当時の羊飼いはほとんどが雇われていたようです。主人の羊を預かっていたのです。狼に襲われ、自分の命か羊の命かいずれかを捨てるとなれば、自分のものでないものに命を捨てる気にはならないでしょう。

しかし、主イエスはご自分の命をお捨てになります。「わたしはいつもあなたがたのことが心配でならない。いつもあなたがたの命を心にかけている。だからわたしはあなたがたのために命を捨てる。あなたがたのために命を獲得する」。主イエスはそのように告げてくださっているのです。

私たちは今、主の日の礼拝を献げています。主の日の礼拝というのは毎週繰り返されるものだと私たちは思っています。しかしそこで知らされるのは、今週の主の日の礼拝はもう二度と来ないということです。それだけ私たちの地上の命が削られてしまうのです。来週の主の日の礼拝を誰が確かに迎えることができるか保証できません。
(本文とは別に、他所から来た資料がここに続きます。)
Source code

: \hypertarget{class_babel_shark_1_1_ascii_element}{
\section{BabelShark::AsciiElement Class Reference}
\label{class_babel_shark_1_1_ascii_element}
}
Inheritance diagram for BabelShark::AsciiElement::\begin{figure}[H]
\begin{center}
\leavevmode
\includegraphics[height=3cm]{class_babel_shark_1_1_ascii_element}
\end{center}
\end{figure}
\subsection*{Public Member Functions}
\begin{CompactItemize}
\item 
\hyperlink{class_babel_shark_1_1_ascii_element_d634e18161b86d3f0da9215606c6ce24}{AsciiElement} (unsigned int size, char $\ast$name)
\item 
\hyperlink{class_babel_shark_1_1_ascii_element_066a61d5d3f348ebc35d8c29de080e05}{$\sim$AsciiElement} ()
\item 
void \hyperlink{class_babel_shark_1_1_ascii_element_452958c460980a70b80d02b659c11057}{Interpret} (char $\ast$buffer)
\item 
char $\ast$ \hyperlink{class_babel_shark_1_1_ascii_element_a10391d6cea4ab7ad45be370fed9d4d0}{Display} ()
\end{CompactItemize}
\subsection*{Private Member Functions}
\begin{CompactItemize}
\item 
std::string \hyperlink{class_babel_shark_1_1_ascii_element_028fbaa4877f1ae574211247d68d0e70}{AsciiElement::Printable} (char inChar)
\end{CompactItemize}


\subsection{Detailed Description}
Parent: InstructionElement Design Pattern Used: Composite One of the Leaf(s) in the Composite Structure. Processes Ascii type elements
しかしそれは私たちにとって悲しいことではありません。「わたしこそが良い羊飼い」と主イエスがここで身を乗り出すようにして声をかけてくださりながら、今朝も私たちに命の糧をくださいます。「わたしは命のパン。わたしが命のパン。わたしこそが命のパンだ」と告げてくださり、「それを食べるがよい」と言ってくださるのです。

「あなたがたの命は地上の死をもって終わることはない。死に勝ち、命を獲得する力と自由を持つわたしが、あなたがたにわたしの命をあげる」と言ってくださるのです。

 

その時、この礼拝は、ただの繰り返しではなくて、全く新しい力と自由をもって私たちに恵みが与えられる時となります。そのようなかけがえのない時を、こうして一緒に過ごすことのできる幸いを、今私たちは与えられているのです。